By Aaron Miller-
Elon Musk has been overtaken as the world’s richest man, following a sharp decline in the value of his shares in electric car company Tesla this year.
Mr Musk lost the top spot by Bernard Arnault, the chief executive of luxury goods group LVMH.
The chief executive and the largest shareholder in Tesla, with a reported stake of about 14% who completed a $44bn takeover of social network Twitter in October, but is now dwarfed by Arnault controls about 60pc of the Louis Vuitton group through direct holdings and family trusts.

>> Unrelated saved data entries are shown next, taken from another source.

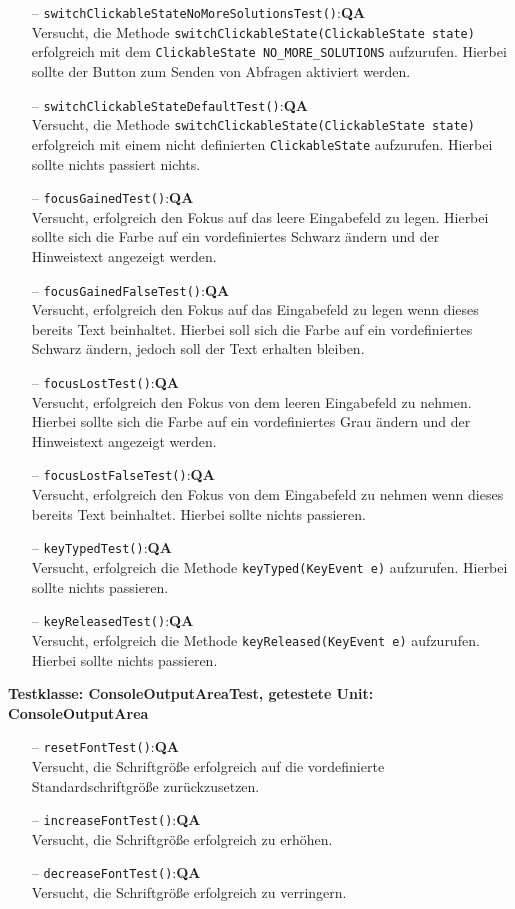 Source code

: \documentclass[parskip=full,11pt,twoside]{scrartcl}
\def\qa{\hfill\textbf{QA}}
\begin{document}
\begin{itemize}
	\item[--] \texttt{switchClickableStateNoMoreSolutionsTest()}:\qa\\
	Versucht, die Methode \texttt{switchClickableState(ClickableState state)}\\erfolgreich mit dem \texttt{ClickableState NO\_MORE\_SOLUTIONS} aufzurufen. Hierbei sollte der Button zum Senden von Abfragen aktiviert werden.
	\item[--] \texttt{switchClickableStateDefaultTest()}:\qa\\
	Versucht, die Methode \texttt{switchClickableState(ClickableState state)}\\erfolgreich mit einem nicht definierten \texttt{ClickableState} aufzurufen. Hierbei sollte nichts passiert nichts.
	\item[--] \texttt{focusGainedTest()}:\qa\\
	Versucht, erfolgreich den Fokus auf das leere Eingabefeld zu legen. Hierbei sollte sich die Farbe auf ein vordefiniertes Schwarz ändern und der Hinweistext angezeigt werden.
    \newpage
	\item[--] \texttt{focusGainedFalseTest()}:\qa\\
	Versucht, erfolgreich den Fokus auf das Eingabefeld zu legen wenn dieses bereits Text beinhaltet. Hierbei soll sich die Farbe auf ein vordefiniertes Schwarz ändern, jedoch soll der Text erhalten bleiben.
	\item[--] \texttt{focusLostTest()}:\qa\\
	Versucht, erfolgreich den Fokus von dem leeren Eingabefeld zu nehmen. Hierbei sollte sich die Farbe auf ein vordefiniertes Grau ändern und der Hinweistext angezeigt werden.
	\item[--] \texttt{focusLostFalseTest()}:\qa\\
	Versucht, erfolgreich den Fokus von dem Eingabefeld zu nehmen wenn dieses bereits Text beinhaltet. Hierbei sollte nichts passieren.
	\item[--] \texttt{keyTypedTest()}:\qa\\
	Versucht, erfolgreich die Methode \texttt{keyTyped(KeyEvent e)} aufzurufen. Hierbei sollte nichts passieren.
	\item[--] \texttt{keyReleasedTest()}:\qa\\
	Versucht, erfolgreich die Methode \texttt{keyReleased(KeyEvent e)} aufzurufen. Hierbei sollte nichts passieren.
\end{itemize}

\textbf{Testklasse: ConsoleOutputAreaTest, getestete Unit: ConsoleOutputArea}
\begin{itemize}
	\item[--] \texttt{resetFontTest()}:\qa\\
	Versucht, die Schriftgröße erfolgreich auf die vordefinierte Standardschriftgröße zurückzusetzen.
	\item[--] \texttt{increaseFontTest()}:\qa\\
	Versucht, die Schriftgröße erfolgreich zu erhöhen.
	\item[--] \texttt{decreaseFontTest()}:\qa\\
	Versucht, die Schriftgröße erfolgreich zu verringern.
\end{itemize}
\end{document}
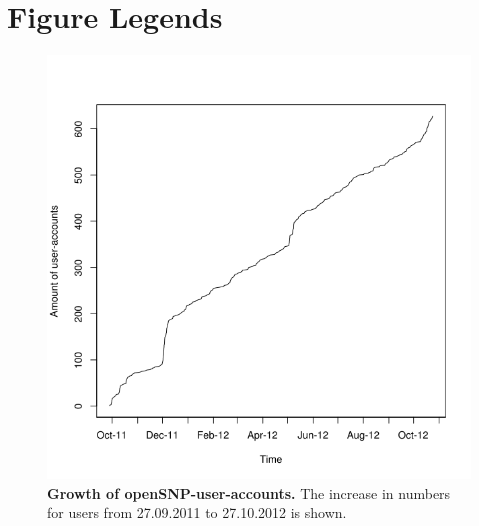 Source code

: \documentclass[10pt]{article}
\begin{document}
\section*{Figure Legends}
\begin{figure}[!ht]
	\begin{center}
		\includegraphics[scale=0.35]{25_10_2012_Graphs/users.png}
	\end{center}
	\caption{
	{\bf Growth of openSNP-user-accounts.} The increase in numbers for users from 27.09.2011 to 27.10.2012 is shown.} 
	\label{Figure1_label}
\end{figure}
\end{document}
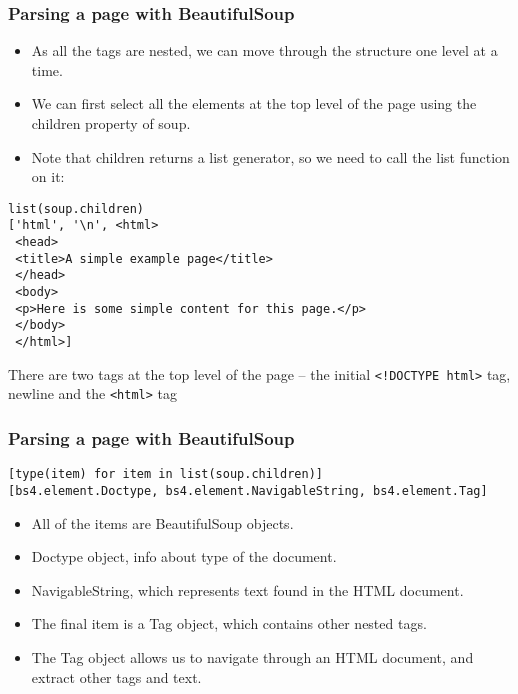 \begin{frame}[fragile]\frametitle{Parsing a page with BeautifulSoup}
    \begin{itemize}
    \item As all the tags are nested, we can move through the structure one level at a time. 
    \item We can first select all the elements at the top level of the page using the children property of soup. 
    \item Note that children returns a list generator, so we need to call the list function on it:
    \end{itemize}
        \begin{lstlisting}
list(soup.children)
['html', '\n', <html>
 <head>
 <title>A simple example page</title>
 </head>
 <body>
 <p>Here is some simple content for this page.</p>
 </body>
 </html>]
\end{lstlisting}
There are two tags at the top level of the page -- the initial \lstinline|<!DOCTYPE html>| tag, newline and the \lstinline|<html>| tag
\end{frame}

\begin{frame}[fragile]\frametitle{Parsing a page with BeautifulSoup}

        \begin{lstlisting}
[type(item) for item in list(soup.children)]
[bs4.element.Doctype, bs4.element.NavigableString, bs4.element.Tag]
\end{lstlisting}

    \begin{itemize}
    \item All of the items are BeautifulSoup objects. 
    \item Doctype object, info about type of the document.
    \item NavigableString, which represents text found in the HTML document. 
    \item The final item is a Tag object, which contains other nested tags.
    \item The Tag object allows us to navigate through an HTML document, and extract other tags and text. 
    \end{itemize}
\end{frame}

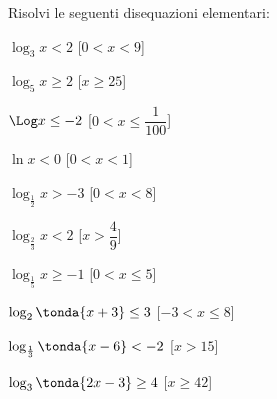 \begin{esercizio}\label{ese:}
 Risolvi le seguenti disequazioni elementari:
 \begin{multicols}{2}
 \begin{enumeratea}
   \item \(\log_3 x < 2\)
   \hfill [\( 0<x<9\)]
   \item \(\log_5 x \geq 2\)
   \hfill [\(x\geq 25\)]
   \item \(\Log x \leq -2\)
   \hfill [\( 0<x\leq \dfrac{1}{100}\)]
   \item \(\ln x < 0\)
   \hfill [\( 0 < x <1\)]
   \item \(\log_{\frac{1}{2}} x > -3\)
   \hfill [\(0<x<8\)]
   \item \(\log_{\frac{2}{3}} x < 2\)
   \hfill [\( x>\dfrac{4}{9}\)]
   \item \(\log_{\frac{1}{5}} x \geq -1\)
   \hfill [\(0<x\leq 5\)]
   \item \(\log_2 \tonda{x+3} \leq 3\)
   \hfill [\(-3<x\leq 8\)]
   \item \(\log_{\frac{1}{3}} \tonda{x-6} < -2\)
   \hfill [\(x>15\)]
   \item \(\log_3 \tonda{2x-3}\geq 4\)
   \hfill [\(x \geq 42\)]
 \end{enumeratea}
 \end{multicols}
\end{esercizio}



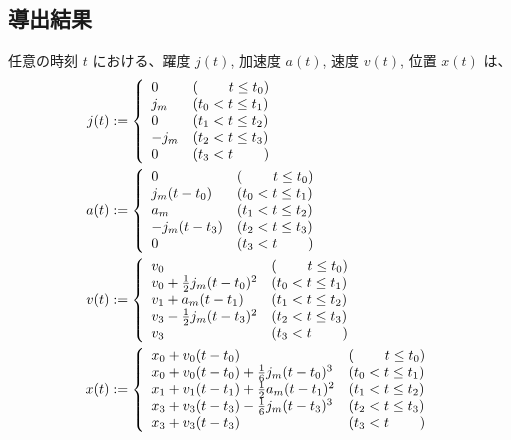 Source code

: \documentclass[a5paper]{ltjsarticle}
\begin{document}
\subsection{導出結果}
任意の時刻 $t$ における、躍度 $j(t)$, 加速度 $a(t)$, 速度 $v(t)$, 位置 $x(t)$
は、
\begin{align}
    j(t)
     & :=
    \left\{ \begin{array}{ll}
        0    & (\hspace{2.2em}t \le t_0) \\
        j_m  & (t_0 < t \le t_1)         \\
        0    & (t_1 < t \le t_2)         \\
        -j_m & (t_2 < t \le t_3)         \\
        0    & (t_3 < t \hspace{2.2em})
    \end{array} \right.
    \\
    a(t)
     & :=
    \left\{ \begin{array}{ll}
        0           & (\hspace{2.2em}t \le t_0) \\
        j_m(t-t_0)  & (t_0 < t \le t_1)         \\
        a_m         & (t_1 < t \le t_2)         \\
        -j_m(t-t_3) & (t_2 < t \le t_3)         \\
        0           & (t_3 < t \hspace{2.2em})
    \end{array} \right.
    \\
    v(t)
     & :=
    \left\{ \begin{array}{ll}
        v_0                           & (\hspace{2.2em} t \le t_0) \\
        v_0 + \frac{1}{2}j_m(t-t_0)^2 & (t_0 < t \le t_1)          \\
        v_1 + a_m(t-t_1)              & (t_1 < t \le t_2)          \\
        v_3 - \frac{1}{2}j_m(t-t_3)^2 & (t_2 < t \le t_3)          \\
        v_3                           & (t_3 < t \hspace{2.2em})
    \end{array} \right.
    \\
    x(t)
     & :=
    \left\{ \begin{array}{ll}
        x_0 + v_0(t-t_0)                           & (\hspace{2.2em} t \le t_0) \\
        x_0 + v_0(t-t_0) + \frac{1}{6}j_m(t-t_0)^3 & (t_0 < t \le t_1)          \\
        x_1 + v_1(t-t_1) + \frac{1}{2}a_m(t-t_1)^2 & (t_1 < t \le t_2)          \\
        x_3 + v_3(t-t_3) - \frac{1}{6}j_m(t-t_3)^3 & (t_2 < t \le t_3)          \\
        x_3 + v_3(t-t_3)                           & (t_3 < t \hspace{2.2em})
    \end{array} \right.
\end{align}
\end{document}
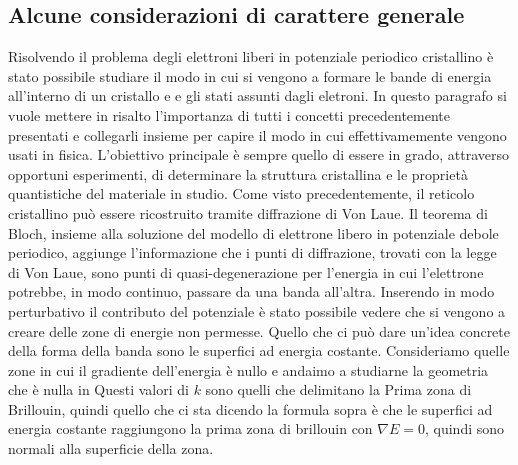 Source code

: \documentclass[a4paper,12pt]{article}
\begin{document}
\subsection{Alcune considerazioni di carattere generale}
Risolvendo il problema degli elettroni liberi in potenziale periodico cristallino è stato possibile studiare il modo in cui si vengono a formare le bande di energia all'interno di un cristallo e e gli stati assunti dagli eletroni. In questo paragrafo si vuole mettere in risalto l'importanza di tutti i concetti precedentemente presentati e collegarli insieme per capire il modo in cui effettivamemente vengono usati in fisica. L'obiettivo principale è sempre quello di essere in grado, attraverso opportuni esperimenti, di determinare la struttura cristallina e le proprietà quantistiche del materiale in studio. Come visto precedentemente, il reticolo cristallino può essere ricostruito tramite diffrazione di Von Laue. Il teorema di Bloch, insieme alla soluzione del modello di elettrone libero in potenziale debole periodico, aggiunge l'informazione che i punti di diffrazione, trovati con la legge di Von Laue, sono punti di quasi-degenerazione per l'energia in cui l'elettrone potrebbe, in modo continuo, passare da una banda all'altra. Inserendo in modo perturbativo il contributo del potenziale è stato possibile vedere che si vengono a creare delle zone di energie non permesse. Quello che ci può dare un'idea concrete della forma della banda sono le superfici ad energia costante. Consideriamo quelle zone in cui il gradiente dell'energia è nullo e andaimo a studiarne la geometria
che è nulla in 
Questi valori di $k$ sono quelli che delimitano la Prima zona di Brillouin, quindi quello che ci sta dicendo la formula sopra è che le superfici ad energia costante raggiungono la prima zona di brillouin con $\nabla E =0$, quindi sono normali alla superficie della zona.
\end{document}
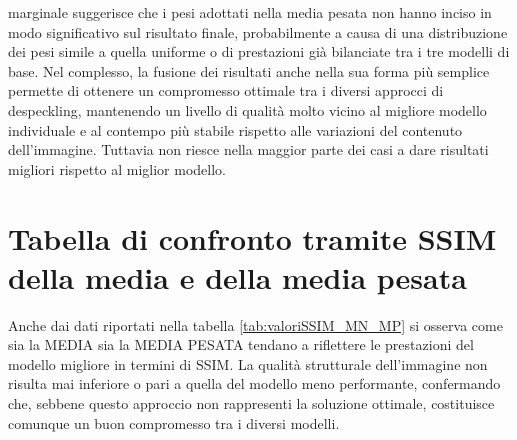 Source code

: marginale suggerisce che i pesi adottati nella media pesata non hanno inciso in modo significativo sul risultato finale, probabilmente a 
causa di una distribuzione dei pesi simile a quella uniforme o di prestazioni già bilanciate tra i tre modelli di base.
Nel complesso, la fusione dei risultati anche nella sua forma più semplice permette di ottenere un compromesso ottimale tra i diversi 
approcci di despeckling, mantenendo un livello di qualità molto vicino al migliore modello individuale e al contempo più 
stabile rispetto alle variazioni del contenuto dell’immagine. Tuttavia non riesce nella maggior parte dei casi a dare 
risultati migliori rispetto al miglior modello.

\section{Tabella di confronto tramite SSIM della media e della media pesata}
\begin{table}[H] %
    \centering
    \caption{Confronto dei modelli di despeckling e della loro fusione. 
              I valori sopra, indicano la media del SSIM di 100 immagini rappresentanti diversi biomi.
              Ogni modello per la previsione della qualità, usato in MEDIA PESATA, 
              è stato allenato per 10 epoche con un dataset da 30'000 
              immagini. }
    \label{tab:valoriSSIM_MN_MP}
  \end{table}  
  Anche dai dati riportati nella tabella \ref{tab:valoriSSIM_MN_MP} si osserva come sia la MEDIA sia la MEDIA PESATA 
  tendano a riflettere le prestazioni del modello migliore in termini di SSIM. La qualità strutturale dell’immagine 
  non risulta mai inferiore o pari a quella del modello meno performante, confermando che, sebbene questo 
  approccio non rappresenti la soluzione ottimale, costituisce comunque un buon compromesso tra i diversi modelli.
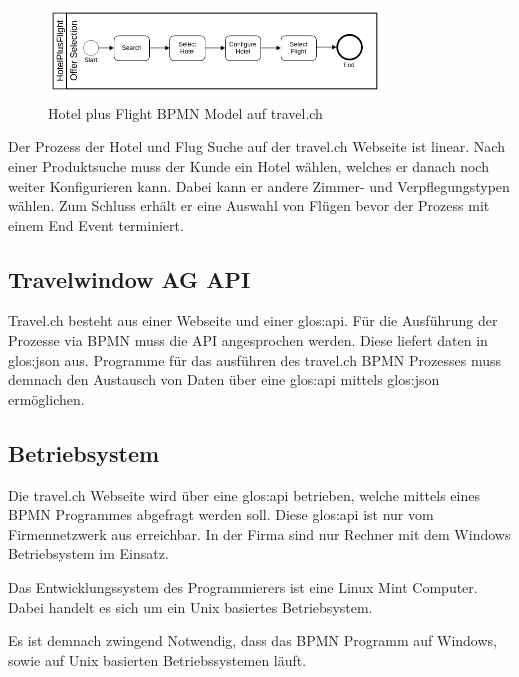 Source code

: \begin{figure}[H]
	\centering
	\includegraphics[width=0.8\textwidth]{images/hotelplusflight.png}
	\caption{Hotel plus Flight BPMN Model auf travel.ch}
	\label{fig:recherche:rahmenbedingungen:hotelplusflight}
\end{figure}
Der Prozess der Hotel und Flug Suche auf der travel.ch Webseite ist linear. Nach einer Produktsuche muss der Kunde ein Hotel wählen, welches er danach noch weiter Konfigurieren kann. Dabei kann er andere Zimmer- und Verpflegungstypen wählen. Zum Schluss erhält er eine Auswahl von Flügen bevor der Prozess mit einem End Event terminiert.

\subsection{Travelwindow AG API}
\label{sec:Recherche:rahmenbedingungen:api}
Travel.ch besteht aus einer Webseite und einer \Gls{glos:api}. Für die Ausführung der Prozesse via BPMN muss die API angesprochen werden. Diese liefert daten in \Gls{glos:json} aus. Programme für das ausführen des travel.ch BPMN Prozesses muss demnach den Austausch von Daten über eine \Gls{glos:api} mittels \Gls{glos:json} ermöglichen.

\subsection{Betriebsystem}
Die travel.ch Webseite wird über eine \Gls{glos:api} betrieben, welche mittels eines BPMN Programmes abgefragt werden soll. Diese \Gls{glos:api} ist nur vom Firmennetzwerk aus erreichbar. In der Firma sind nur Rechner mit dem Windows Betriebsystem im Einsatz.

Das Entwicklungssystem des Programmierers ist eine Linux Mint Computer. Dabei handelt es sich um ein Unix basiertes Betriebsystem.

Es ist demnach zwingend Notwendig, dass das BPMN Programm auf Windows, sowie auf Unix basierten Betriebssystemen läuft.

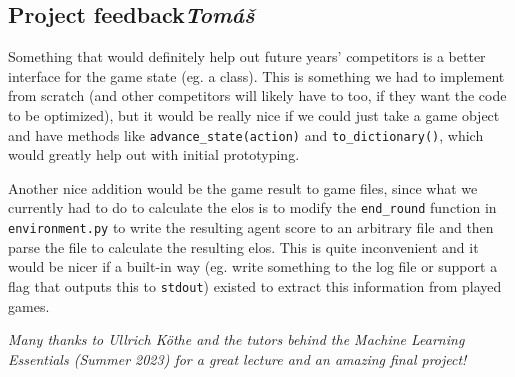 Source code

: \documentclass{article}
\begin{document}
\subsection[Project feedback]{Project feedback{\normalsize \normalfont \it \hfill Tomáš}}

Something that would definitely help out future years' competitors is a better interface for the game state (eg. a class).
This is something we had to implement from scratch (and other competitors will likely have to too, if they want the code to be optimized), but it would be really nice if we could just take a game object and have methods like \texttt{advance\_state(action)} and \texttt{to\_dictionary()}, which would greatly help out with initial prototyping.

Another nice addition would be the game result to game files, since what we currently had to do to calculate the elos is to modify the \texttt{end\_round} function in \texttt{environment.py} to write the resulting agent score to an arbitrary file and then parse the file to calculate the resulting elos.
This is quite inconvenient and it would be nicer if a built-in way (eg. write something to the log file or support a flag that outputs this to \texttt{stdout}) existed to extract this information from played games.

\clearpage

\printbibliography

\vfill
\hfill\begin{minipage}{40em}%
    \Large\it Many thanks to Ullrich Köthe and the tutors behind the Machine Learning Essentials (Summer 2023) for a great lecture and an amazing final project!%
\end{minipage}\hfill
\vspace{8em}
\end{document}
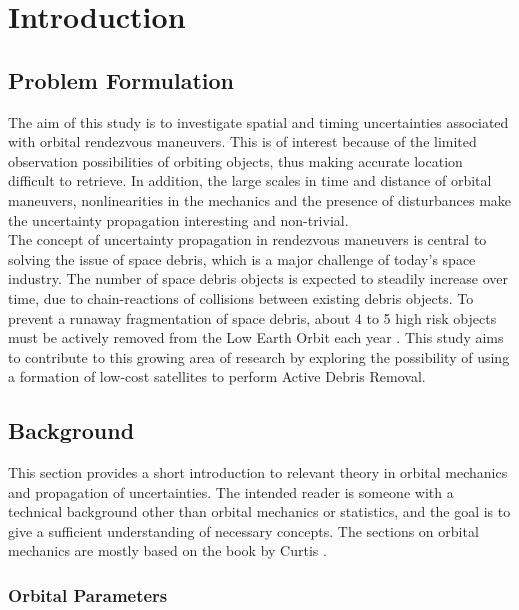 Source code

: \section{Introduction}

\subsection{Problem Formulation}

The aim of this study is to investigate spatial and timing uncertainties associated with orbital rendezvous maneuvers. This is of interest because of the limited observation possibilities of orbiting objects, thus making accurate location difficult to retrieve. In addition, the large scales in time and distance of orbital maneuvers, nonlinearities in the mechanics and the presence of disturbances make the uncertainty propagation interesting and non-trivial. \\

The concept of uncertainty propagation in rendezvous maneuvers is central to solving the issue of space debris, which is a major challenge of today's space industry. The number of space debris objects is expected to steadily increase over time, due to chain-reactions of collisions between existing debris objects. To prevent a runaway fragmentation of space debris, about 4 to 5 high risk objects must be actively removed from the Low Earth Orbit each year \cite{ESA_about_space_debris}. This study aims to contribute to this growing area of research by exploring the possibility of using a formation of low-cost satellites to perform Active Debris Removal. \\








\subsection{Background}

This section provides a short introduction to relevant theory in orbital mechanics and propagation of uncertainties. The intended reader is someone with a technical background other than orbital mechanics or statistics, and the goal is to give a sufficient understanding of necessary concepts. The sections on orbital mechanics are mostly based on the book by Curtis \cite{Curtis2009}.


\subsubsection{Orbital Parameters}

Since Mr Musk completed the Twitter buyout Tesla’s stock has dropped 25pc in price. It makes up a substantial amount of Mr Musk’s wealth, as he owns around 14pc of the $525bn (£428bn) electric vehicle business.
In November, it was revealed that the Tesla boss had sold $3.95bn of shares in his company to help finance the Twitter acquisition.
Investors fear Musk’s preoccupation with Twitter has taken his focus away from Tesla and his other businesses, driving down the value of their holdings which has fallen from a trade price of $39 to $167, despite fending off established rivals such as Ford and challengers such as China’s BYD.
Two years ago Tesla shares were trading at around $30. Its meteoric rise and fall during the Covid-19 pandemic tracked the broader tech markets and saw its valuation briefly break the $1 trillion mark late last year.
Lockdowns at Tesla’s Shanghai factory have hit the company hard this year, with sales and deliveries sometimes failing to keep pace with market expectations.
Musk also dismissed Twitter’s trust and safety council, a group of human rights organisations set up to advise the social network on removing hate speech.
The council had been due to convene on Monday, but the meeting was cancelled at the last minute. Around the time of the planned meeting, Mr Musk Tweeted: “The woke mind virus is either defeated or nothing else matters.”.
After building a stake in Twitter at the start of the year, Mr Musk made his $44bn offer in April, withdrawing from the deal, citing concerns over the number of fake accounts on the platform.
Eventually Twitter executives took legal action to hold Mr Musk to his offer.
The news of Musk’s drop in wealth follows revelations that than 30 million users are expected to leave Twitter over the next two years as concerns mount over technical issues and the proliferation of offensive content after Elon Musk’s $44bn takeover, according to a forecast.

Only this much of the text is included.